That title sounds so funny. I mean, what’s to learn? Open mouth, insert food, chew and swallow, right? Sure, we’ve all got that part down, but I’m talking about learning what I’m putting in my mouth. I sometimes thought I was eating healthy, but then I started reading labels…Holy cow! I had no idea what I was eating.
Did you know that about 75% of weight loss comes down to what we eat? That kind of stinks (right?) because changing eating habits is NOT easy. I get that. I’ve been there. But I’m also living proof that it can be done.
There were basically two things I needed to figure out. One, how many calories should I be eating? Two, how many calories was I actually eating?
To determine how many calories I needed, I went with the general rule of 10 calories per pound of body weight.
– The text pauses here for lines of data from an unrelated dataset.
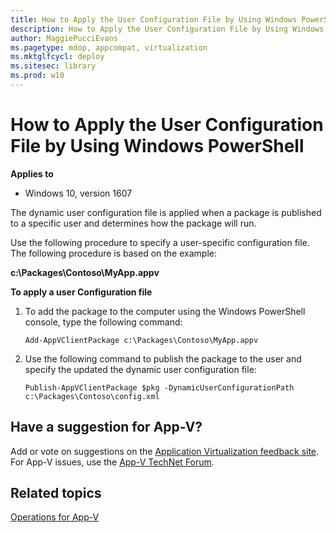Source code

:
 ```yaml
---
title: How to Apply the User Configuration File by Using Windows PowerShell (Windows 10)
description: How to Apply the User Configuration File by Using Windows PowerShell
author: MaggiePucciEvans
ms.pagetype: mdop, appcompat, virtualization
ms.mktglfcycl: deploy
ms.sitesec: library
ms.prod: w10
---
```



# How to Apply the User Configuration File by Using Windows PowerShell

**Applies to**
-   Windows 10, version 1607

The dynamic user configuration file is applied when a package is published to a specific user and determines how the package will run.

Use the following procedure to specify a user-specific configuration file. The following procedure is based on the example:

**c:\\Packages\\Contoso\\MyApp.appv**

**To apply a user Configuration file**

1.  To add the package to the computer using the Windows PowerShell console, type the following command:

    `Add-AppVClientPackage c:\Packages\Contoso\MyApp.appv`

2.  Use the following command to publish the package to the user and specify the updated the dynamic user configuration file:

    `Publish-AppVClientPackage $pkg -DynamicUserConfigurationPath c:\Packages\Contoso\config.xml`


## Have a suggestion for App-V?

Add or vote on suggestions on the [Application Virtualization feedback site](http://appv.uservoice.com/forums/280448-microsoft-application-virtualization).<br>For App-V issues, use the [App-V TechNet Forum](https://social.technet.microsoft.com/Forums/en-US/home?forum=mdopappv).

## Related topics

[Operations for App-V](appv-operations.md)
So at 180 pounds, I needed 1800 calories a day. When I got down to 150 pounds, my daily calorie need was 1500 calories, etc. Easy math, right?
Calculating how many calories I was actually eating took a little more effort. Google was my friend. If what I was eating didn’t have a label, I would google the type of food and amount for a calorie estimate and just tally up the total. Talk about an eye opening experience! I honestly had no idea I was consuming as many calories as I was. Take, for instance, salad dressing. I’d make a salad for lunch, feeling good about being healthy, and then douse it with salad dressing. When I started tracking calories, I realized that a serving of salad dressing is 2 tablespoons, and depending on the dressing, those 2 tablespoons added over 100 calories to my meal. Now, I would always use more than 2 tablespoons, so my “healthy” salad suddenly became a calorie heavy meal.
Reading labels was vital to learning how to eat. Not only was I not aware of how many calories I was consuming, I realized I also didn’t have a fat clue what a healthy portion was. Labels spell it out. So I started measuring my food. I had to see what 2 tablespoons looked like, what 1 cup of cereal looked like. I was amazed to see how much larger my portions generally were. When I began to calculate the number of calories I was eating based on my portion sizes, I was flabbergasted! I was disgusted, actually, and that was good motivation to make some changes.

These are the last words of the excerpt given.